# Supplied material:
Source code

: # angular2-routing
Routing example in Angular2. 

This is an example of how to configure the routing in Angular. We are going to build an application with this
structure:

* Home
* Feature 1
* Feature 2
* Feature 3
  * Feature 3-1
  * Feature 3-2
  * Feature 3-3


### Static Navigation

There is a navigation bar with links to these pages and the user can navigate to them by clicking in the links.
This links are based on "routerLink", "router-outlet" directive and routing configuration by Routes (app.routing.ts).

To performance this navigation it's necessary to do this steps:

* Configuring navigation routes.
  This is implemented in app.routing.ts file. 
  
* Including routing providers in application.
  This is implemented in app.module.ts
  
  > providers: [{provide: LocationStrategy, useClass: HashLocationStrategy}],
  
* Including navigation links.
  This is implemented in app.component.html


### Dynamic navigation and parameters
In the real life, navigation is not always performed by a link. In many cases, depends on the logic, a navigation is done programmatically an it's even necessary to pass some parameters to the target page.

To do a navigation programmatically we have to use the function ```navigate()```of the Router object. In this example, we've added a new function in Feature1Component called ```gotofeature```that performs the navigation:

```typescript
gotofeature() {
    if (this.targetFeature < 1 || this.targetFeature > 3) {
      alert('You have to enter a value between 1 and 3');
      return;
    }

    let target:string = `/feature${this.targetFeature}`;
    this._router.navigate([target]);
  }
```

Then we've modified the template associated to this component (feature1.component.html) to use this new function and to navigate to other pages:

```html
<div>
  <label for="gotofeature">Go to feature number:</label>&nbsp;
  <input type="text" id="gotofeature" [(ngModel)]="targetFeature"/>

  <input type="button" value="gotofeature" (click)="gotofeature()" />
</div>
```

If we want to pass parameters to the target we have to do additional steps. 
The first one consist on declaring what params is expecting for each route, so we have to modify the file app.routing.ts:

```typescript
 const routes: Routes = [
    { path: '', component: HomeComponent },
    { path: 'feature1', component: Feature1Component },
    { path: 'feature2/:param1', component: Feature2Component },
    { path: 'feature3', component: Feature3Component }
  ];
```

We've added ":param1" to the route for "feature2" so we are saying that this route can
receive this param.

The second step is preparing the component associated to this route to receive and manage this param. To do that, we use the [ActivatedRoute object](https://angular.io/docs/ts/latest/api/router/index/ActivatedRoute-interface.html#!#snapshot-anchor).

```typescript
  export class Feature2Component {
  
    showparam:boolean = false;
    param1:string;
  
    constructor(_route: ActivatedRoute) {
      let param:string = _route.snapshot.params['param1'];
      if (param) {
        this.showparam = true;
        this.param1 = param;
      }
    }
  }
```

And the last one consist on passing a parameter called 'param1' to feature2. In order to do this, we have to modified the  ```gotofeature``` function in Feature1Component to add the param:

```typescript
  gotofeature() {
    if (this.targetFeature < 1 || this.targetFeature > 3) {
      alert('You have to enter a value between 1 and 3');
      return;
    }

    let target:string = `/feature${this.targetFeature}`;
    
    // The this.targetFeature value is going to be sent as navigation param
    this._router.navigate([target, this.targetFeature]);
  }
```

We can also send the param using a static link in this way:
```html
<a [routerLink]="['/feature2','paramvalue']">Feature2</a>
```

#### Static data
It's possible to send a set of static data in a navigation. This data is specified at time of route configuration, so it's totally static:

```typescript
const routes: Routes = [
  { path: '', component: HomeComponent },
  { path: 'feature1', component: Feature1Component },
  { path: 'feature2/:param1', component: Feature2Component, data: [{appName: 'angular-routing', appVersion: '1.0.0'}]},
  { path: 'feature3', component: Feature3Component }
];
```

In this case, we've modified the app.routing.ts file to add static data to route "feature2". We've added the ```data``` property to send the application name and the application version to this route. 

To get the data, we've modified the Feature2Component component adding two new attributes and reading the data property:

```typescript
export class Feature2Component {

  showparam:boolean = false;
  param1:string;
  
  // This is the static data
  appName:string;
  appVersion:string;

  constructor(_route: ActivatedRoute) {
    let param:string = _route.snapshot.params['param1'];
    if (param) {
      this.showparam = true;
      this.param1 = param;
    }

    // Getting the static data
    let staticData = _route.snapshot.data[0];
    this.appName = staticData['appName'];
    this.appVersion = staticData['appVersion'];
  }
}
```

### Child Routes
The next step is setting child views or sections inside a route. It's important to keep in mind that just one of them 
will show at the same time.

# Your assignment:
Would you restate each of the entries word for word?

# Reply to the task:
Source code

: # angular2-routing
Routing example in Angular2. 

This is an example of how to configure the routing in Angular. We are going to build an application with this
structure:

* Home
* Feature 1
* Feature 2
* Feature 3
  * Feature 3-1
  * Feature 3-2
  * Feature 3-3


### Static Navigation

There is a navigation bar with links to these pages and the user can navigate to them by clicking in the links.
This links are based on "routerLink", "router-outlet" directive and routing configuration by Routes (app.routing.ts).

To performance this navigation it's necessary to do this steps:

* Configuring navigation routes.
  This is implemented in app.routing.ts file. 
  
* Including routing providers in application.
  This is implemented in app.module.ts
  
  > providers: [{provide: LocationStrategy, useClass: HashLocationStrategy}],
  
* Including navigation links.
  This is implemented in app.component.html


### Dynamic navigation and parameters
In the real life, navigation is not always performed by a link. In many cases, depends on the logic, a navigation is done programmatically an it's even necessary to pass some parameters to the target page.

To do a navigation programmatically we have to use the function ```navigate()```of the Router object. In this example, we've added a new function in Feature1Component called ```gotofeature```that performs the navigation:

```typescript
gotofeature() {
    if (this.targetFeature < 1 || this.targetFeature > 3) {
      alert('You have to enter a value between 1 and 3');
      return;
    }

    let target:string = `/feature${this.targetFeature}`;
    this._router.navigate([target]);
  }
```

Then we've modified the template associated to this component (feature1.component.html) to use this new function and to navigate to other pages:

```html
<div>
  <label for="gotofeature">Go to feature number:</label>&nbsp;
  <input type="text" id="gotofeature" [(ngModel)]="targetFeature"/>

  <input type="button" value="gotofeature" (click)="gotofeature()" />
</div>
```

If we want to pass parameters to the target we have to do additional steps. 
The first one consist on declaring what params is expecting for each route, so we have to modify the file app.routing.ts:

```typescript
 const routes: Routes = [
    { path: '', component: HomeComponent },
    { path: 'feature1', component: Feature1Component },
    { path: 'feature2/:param1', component: Feature2Component },
    { path: 'feature3', component: Feature3Component }
  ];
```

We've added ":param1" to the route for "feature2" so we are saying that this route can
receive this param.

The second step is preparing the component associated to this route to receive and manage this param. To do that, we use the [ActivatedRoute object](https://angular.io/docs/ts/latest/api/router/index/ActivatedRoute-interface.html#!#snapshot-anchor).

```typescript
  export class Feature2Component {
  
    showparam:boolean = false;
    param1:string;
  
    constructor(_route: ActivatedRoute) {
      let param:string = _route.snapshot.params['param1'];
      if (param) {
        this.showparam = true;
        this.param1 = param;
      }
    }
  }
```

And the last one consist on passing a parameter called 'param1' to feature2. In order to do this, we have to modified the  ```gotofeature``` function in Feature1Component to add the param:

```typescript
  gotofeature() {
    if (this.targetFeature < 1 || this.targetFeature > 3) {
      alert('You have to enter a value between 1 and 3');
      return;
    }

    let target:string = `/feature${this.targetFeature}`;
    
    // The this.targetFeature value is going to be sent as navigation param
    this._router.navigate([target, this.targetFeature]);
  }
```

We can also send the param using a static link in this way:
```html
<a [routerLink]="['/feature2','paramvalue']">Feature2</a>
```

#### Static data
It's possible to send a set of static data in a navigation. This data is specified at time of route configuration, so it's totally static:

```typescript
const routes: Routes = [
  { path: '', component: HomeComponent },
  { path: 'feature1', component: Feature1Component },
  { path: 'feature2/:param1', component: Feature2Component, data: [{appName: 'angular-routing', appVersion: '1.0.0'}]},
  { path: 'feature3', component: Feature3Component }
];
```

In this case, we've modified the app.routing.ts file to add static data to route "feature2". We've added the ```data``` property to send the application name and the application version to this route. 

To get the data, we've modified the Feature2Component component adding two new attributes and reading the data property:

```typescript
export class Feature2Component {

  showparam:boolean = false;
  param1:string;
  
  // This is the static data
  appName:string;
  appVersion:string;

  constructor(_route: ActivatedRoute) {
    let param:string = _route.snapshot.params['param1'];
    if (param) {
      this.showparam = true;
      this.param1 = param;
    }

    // Getting the static data
    let staticData = _route.snapshot.data[0];
    this.appName = staticData['appName'];
    this.appVersion = staticData['appVersion'];
  }
}
```

### Child Routes
The next step is setting child views or sections inside a route. It's important to keep in mind that just one of them 
will show at the same time.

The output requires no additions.